DESCRIPTION OF THE TASK: Please copy out every line in the records below that includes the word "host".

====== SUPPLIED RECORDS

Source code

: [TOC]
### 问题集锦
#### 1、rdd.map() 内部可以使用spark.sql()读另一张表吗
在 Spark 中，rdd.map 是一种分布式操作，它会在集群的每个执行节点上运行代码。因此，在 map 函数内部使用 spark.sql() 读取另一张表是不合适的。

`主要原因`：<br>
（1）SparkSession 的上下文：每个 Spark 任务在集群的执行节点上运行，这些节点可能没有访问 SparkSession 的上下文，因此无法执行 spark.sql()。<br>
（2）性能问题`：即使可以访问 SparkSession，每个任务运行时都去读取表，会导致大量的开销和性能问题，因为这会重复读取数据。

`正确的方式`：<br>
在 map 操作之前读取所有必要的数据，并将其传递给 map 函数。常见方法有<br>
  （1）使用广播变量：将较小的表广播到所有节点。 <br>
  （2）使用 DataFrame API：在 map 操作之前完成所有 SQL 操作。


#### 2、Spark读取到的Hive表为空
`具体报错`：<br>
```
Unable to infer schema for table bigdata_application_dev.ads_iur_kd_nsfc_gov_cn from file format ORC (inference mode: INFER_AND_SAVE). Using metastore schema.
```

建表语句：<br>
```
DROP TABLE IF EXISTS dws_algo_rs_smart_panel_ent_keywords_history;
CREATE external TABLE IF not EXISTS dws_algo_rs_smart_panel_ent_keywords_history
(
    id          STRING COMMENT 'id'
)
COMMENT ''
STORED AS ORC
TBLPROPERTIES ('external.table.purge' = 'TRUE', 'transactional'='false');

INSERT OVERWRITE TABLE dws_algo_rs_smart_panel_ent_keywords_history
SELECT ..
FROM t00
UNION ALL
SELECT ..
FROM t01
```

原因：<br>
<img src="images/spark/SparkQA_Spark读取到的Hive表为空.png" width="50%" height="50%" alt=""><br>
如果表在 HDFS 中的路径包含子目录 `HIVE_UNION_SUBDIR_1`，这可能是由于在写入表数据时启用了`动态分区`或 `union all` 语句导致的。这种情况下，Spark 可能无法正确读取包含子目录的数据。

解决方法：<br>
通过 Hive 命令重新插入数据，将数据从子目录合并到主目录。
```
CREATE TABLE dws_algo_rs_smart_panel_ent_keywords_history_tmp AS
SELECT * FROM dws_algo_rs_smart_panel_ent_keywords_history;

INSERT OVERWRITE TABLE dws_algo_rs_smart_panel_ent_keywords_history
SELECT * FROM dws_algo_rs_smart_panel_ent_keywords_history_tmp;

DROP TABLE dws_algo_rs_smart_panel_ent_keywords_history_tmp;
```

============
====== SUPPLIED RECORDS

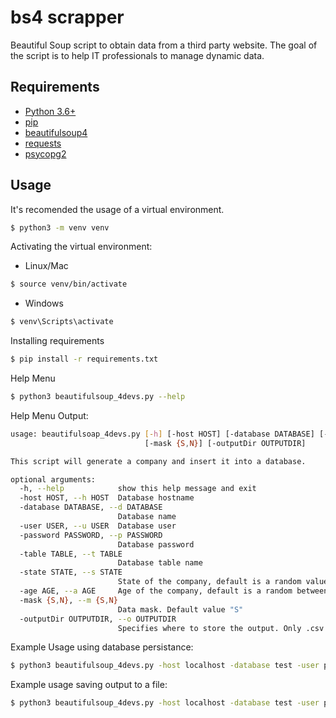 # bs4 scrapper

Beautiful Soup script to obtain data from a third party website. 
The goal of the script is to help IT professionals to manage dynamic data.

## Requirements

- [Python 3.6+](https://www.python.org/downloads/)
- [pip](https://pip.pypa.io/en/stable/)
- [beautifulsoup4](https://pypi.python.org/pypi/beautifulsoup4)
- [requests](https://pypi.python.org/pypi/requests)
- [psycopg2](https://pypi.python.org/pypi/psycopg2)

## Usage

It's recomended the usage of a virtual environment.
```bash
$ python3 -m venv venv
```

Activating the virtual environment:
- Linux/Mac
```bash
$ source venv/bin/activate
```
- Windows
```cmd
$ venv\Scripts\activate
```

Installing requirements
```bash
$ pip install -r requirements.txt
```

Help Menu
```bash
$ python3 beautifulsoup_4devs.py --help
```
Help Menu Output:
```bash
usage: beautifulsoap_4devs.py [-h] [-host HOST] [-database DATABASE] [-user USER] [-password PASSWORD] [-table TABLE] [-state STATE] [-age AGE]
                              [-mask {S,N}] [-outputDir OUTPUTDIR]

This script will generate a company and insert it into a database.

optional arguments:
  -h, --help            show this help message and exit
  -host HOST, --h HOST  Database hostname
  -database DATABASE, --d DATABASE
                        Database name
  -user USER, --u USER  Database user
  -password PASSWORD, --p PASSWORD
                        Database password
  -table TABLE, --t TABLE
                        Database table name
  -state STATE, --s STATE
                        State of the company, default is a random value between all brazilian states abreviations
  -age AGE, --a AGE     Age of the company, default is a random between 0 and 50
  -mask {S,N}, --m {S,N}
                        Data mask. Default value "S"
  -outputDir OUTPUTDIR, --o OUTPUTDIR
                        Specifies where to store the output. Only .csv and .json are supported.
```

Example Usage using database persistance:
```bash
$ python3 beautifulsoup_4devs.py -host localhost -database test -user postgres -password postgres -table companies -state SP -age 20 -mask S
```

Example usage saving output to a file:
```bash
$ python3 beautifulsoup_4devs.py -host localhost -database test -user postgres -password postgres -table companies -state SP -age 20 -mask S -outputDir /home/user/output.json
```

============

ANSWER SPACE:
usage: beautifulsoap_4devs.py [-h] [-host HOST] [-database DATABASE] [-user USER] [-password PASSWORD] [-table TABLE] [-state STATE] [-age AGE]
  -host HOST, --h HOST  Database hostname
$ python3 beautifulsoup_4devs.py -host localhost -database test -user postgres -password postgres -table companies -state SP -age 20 -mask S
$ python3 beautifulsoup_4devs.py -host localhost -database test -user postgres -password postgres -table companies -state SP -age 20 -mask S -outputDir /home/user/output.json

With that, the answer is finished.